## Problem:
Word for word, transcribe the data below from the line with "debe ser 'IsBisiesto'." to the line with "## Hipótesis del trabajo", keeping both of those lines.

## Material for this task:
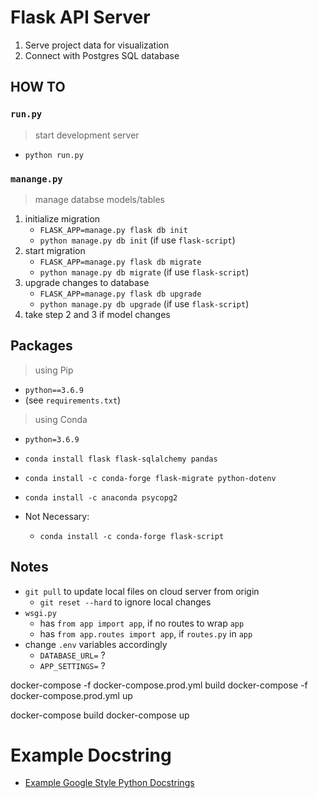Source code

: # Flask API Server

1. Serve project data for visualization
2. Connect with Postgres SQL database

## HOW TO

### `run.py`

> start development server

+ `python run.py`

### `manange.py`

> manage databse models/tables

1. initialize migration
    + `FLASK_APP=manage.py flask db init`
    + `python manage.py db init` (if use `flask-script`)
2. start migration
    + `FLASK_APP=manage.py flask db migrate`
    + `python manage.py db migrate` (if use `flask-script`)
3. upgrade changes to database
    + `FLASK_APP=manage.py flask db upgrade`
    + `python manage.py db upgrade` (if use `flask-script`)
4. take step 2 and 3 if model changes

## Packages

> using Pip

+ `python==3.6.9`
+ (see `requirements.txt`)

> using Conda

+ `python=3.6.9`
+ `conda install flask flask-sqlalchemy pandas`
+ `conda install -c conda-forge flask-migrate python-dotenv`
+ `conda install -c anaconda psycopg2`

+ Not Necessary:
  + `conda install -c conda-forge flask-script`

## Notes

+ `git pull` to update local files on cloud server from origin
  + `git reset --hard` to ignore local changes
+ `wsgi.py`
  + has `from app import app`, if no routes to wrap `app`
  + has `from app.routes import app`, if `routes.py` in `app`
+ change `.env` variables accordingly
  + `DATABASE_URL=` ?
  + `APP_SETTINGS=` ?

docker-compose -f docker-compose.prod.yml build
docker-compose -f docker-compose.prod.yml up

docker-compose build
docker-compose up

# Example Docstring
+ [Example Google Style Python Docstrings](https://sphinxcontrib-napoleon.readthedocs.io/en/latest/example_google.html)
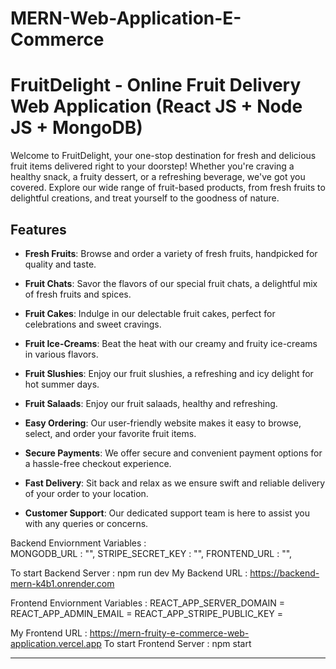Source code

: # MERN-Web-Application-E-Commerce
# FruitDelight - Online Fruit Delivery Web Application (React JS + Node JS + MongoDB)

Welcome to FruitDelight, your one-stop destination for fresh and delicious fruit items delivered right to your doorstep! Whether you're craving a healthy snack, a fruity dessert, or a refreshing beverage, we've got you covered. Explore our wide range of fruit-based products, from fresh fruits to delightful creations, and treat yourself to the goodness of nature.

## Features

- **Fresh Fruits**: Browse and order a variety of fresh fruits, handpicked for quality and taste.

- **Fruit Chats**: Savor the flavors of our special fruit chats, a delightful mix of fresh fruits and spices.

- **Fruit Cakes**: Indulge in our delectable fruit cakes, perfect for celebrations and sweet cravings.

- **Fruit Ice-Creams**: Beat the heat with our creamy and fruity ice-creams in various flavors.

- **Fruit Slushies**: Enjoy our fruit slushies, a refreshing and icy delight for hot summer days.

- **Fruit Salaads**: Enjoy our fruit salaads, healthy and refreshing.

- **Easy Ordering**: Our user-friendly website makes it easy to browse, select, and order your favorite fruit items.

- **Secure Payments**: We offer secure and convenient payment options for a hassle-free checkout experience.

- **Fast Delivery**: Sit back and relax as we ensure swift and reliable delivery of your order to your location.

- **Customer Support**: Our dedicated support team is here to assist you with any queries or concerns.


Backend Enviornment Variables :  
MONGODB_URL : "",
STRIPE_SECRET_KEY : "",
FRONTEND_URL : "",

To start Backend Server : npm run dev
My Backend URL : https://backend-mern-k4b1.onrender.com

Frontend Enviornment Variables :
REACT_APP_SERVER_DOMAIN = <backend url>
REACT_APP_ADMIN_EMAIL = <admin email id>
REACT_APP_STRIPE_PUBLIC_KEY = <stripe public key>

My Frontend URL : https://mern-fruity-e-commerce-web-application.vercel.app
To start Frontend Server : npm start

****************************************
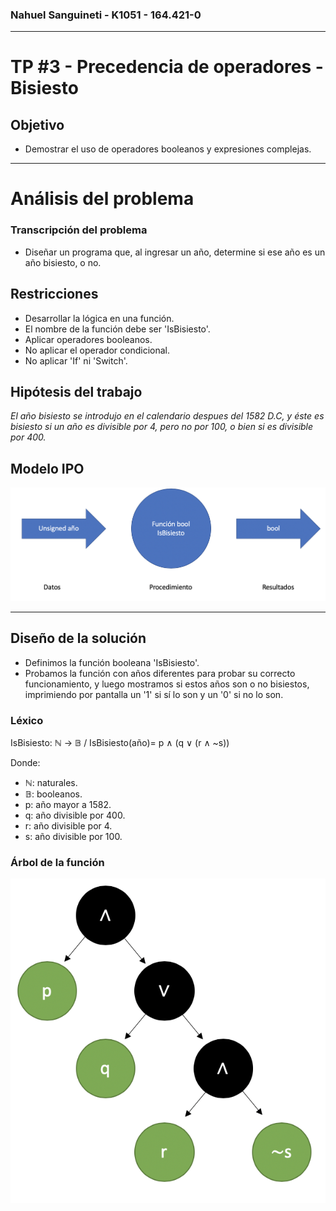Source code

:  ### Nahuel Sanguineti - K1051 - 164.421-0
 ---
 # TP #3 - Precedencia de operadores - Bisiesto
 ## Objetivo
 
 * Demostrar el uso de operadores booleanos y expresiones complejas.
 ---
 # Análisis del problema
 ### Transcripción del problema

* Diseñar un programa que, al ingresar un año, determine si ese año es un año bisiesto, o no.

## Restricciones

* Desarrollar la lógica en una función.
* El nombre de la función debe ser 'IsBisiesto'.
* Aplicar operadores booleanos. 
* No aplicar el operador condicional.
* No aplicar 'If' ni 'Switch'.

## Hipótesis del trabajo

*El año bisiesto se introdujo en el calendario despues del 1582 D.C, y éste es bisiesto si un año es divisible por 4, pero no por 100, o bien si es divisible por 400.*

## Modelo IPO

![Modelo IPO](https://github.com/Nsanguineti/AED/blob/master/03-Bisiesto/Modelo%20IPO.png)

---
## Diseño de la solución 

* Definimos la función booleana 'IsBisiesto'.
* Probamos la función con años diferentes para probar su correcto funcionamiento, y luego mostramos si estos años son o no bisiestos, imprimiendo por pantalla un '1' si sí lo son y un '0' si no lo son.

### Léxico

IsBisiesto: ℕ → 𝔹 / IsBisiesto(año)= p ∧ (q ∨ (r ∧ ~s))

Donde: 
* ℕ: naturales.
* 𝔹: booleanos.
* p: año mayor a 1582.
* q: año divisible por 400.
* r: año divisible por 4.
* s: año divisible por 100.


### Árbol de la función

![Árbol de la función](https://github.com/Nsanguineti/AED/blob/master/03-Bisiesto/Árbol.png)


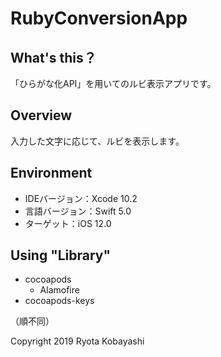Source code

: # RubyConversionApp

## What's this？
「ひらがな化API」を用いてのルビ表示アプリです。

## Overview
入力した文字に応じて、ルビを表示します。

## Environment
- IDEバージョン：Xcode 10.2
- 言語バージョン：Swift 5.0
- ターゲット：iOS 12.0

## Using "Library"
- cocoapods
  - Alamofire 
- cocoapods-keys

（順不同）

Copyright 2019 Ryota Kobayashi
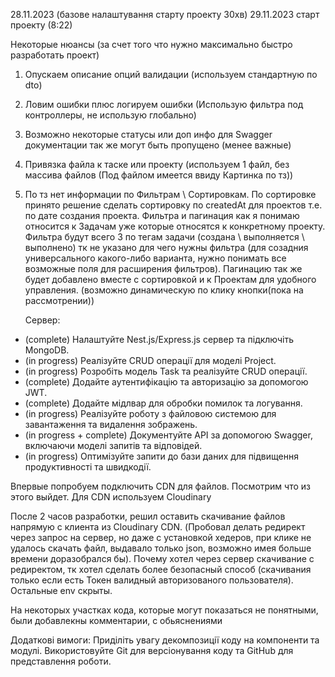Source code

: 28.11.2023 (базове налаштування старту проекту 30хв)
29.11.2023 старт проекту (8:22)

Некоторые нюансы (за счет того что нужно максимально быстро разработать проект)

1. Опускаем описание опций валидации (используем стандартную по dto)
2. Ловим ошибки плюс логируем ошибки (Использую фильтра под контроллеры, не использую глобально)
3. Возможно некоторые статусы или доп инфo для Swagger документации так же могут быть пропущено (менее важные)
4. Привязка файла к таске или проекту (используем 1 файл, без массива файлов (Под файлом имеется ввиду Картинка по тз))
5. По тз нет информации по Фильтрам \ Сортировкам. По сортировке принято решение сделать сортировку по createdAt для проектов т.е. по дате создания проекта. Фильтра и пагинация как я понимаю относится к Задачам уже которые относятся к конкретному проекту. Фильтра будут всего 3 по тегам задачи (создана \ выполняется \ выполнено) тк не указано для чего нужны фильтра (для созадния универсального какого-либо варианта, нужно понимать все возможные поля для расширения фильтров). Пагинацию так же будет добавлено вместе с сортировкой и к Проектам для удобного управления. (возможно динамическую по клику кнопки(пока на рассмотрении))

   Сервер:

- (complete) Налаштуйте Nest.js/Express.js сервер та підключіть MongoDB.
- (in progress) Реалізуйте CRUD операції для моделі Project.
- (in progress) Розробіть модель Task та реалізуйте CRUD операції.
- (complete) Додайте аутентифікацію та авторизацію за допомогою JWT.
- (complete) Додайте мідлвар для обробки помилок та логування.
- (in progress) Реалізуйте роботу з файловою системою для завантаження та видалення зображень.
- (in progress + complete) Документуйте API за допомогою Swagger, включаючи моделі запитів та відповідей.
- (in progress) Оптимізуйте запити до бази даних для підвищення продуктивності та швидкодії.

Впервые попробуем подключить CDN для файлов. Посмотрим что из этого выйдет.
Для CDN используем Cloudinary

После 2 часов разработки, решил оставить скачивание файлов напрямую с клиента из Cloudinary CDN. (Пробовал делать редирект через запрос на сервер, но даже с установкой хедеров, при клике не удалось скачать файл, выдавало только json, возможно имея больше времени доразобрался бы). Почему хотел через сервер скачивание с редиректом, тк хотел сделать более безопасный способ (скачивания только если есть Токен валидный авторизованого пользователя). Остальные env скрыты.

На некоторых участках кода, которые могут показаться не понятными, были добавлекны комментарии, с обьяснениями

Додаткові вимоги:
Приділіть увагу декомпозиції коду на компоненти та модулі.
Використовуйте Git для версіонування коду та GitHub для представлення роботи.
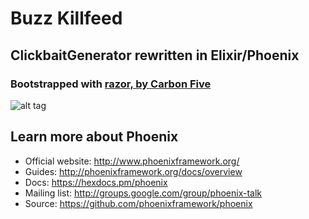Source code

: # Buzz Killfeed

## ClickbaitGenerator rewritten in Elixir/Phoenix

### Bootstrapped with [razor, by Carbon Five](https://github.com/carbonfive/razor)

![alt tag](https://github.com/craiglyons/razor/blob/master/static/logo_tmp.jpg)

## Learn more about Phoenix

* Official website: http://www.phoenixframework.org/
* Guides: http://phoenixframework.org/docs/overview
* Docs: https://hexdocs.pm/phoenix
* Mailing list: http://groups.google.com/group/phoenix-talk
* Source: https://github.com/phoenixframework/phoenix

## Output for this exercise:
* El nombre de la función debe ser 'IsBisiesto'.
* Aplicar operadores booleanos. 
* No aplicar el operador condicional.
* No aplicar 'If' ni 'Switch'.

## Hipótesis del trabajo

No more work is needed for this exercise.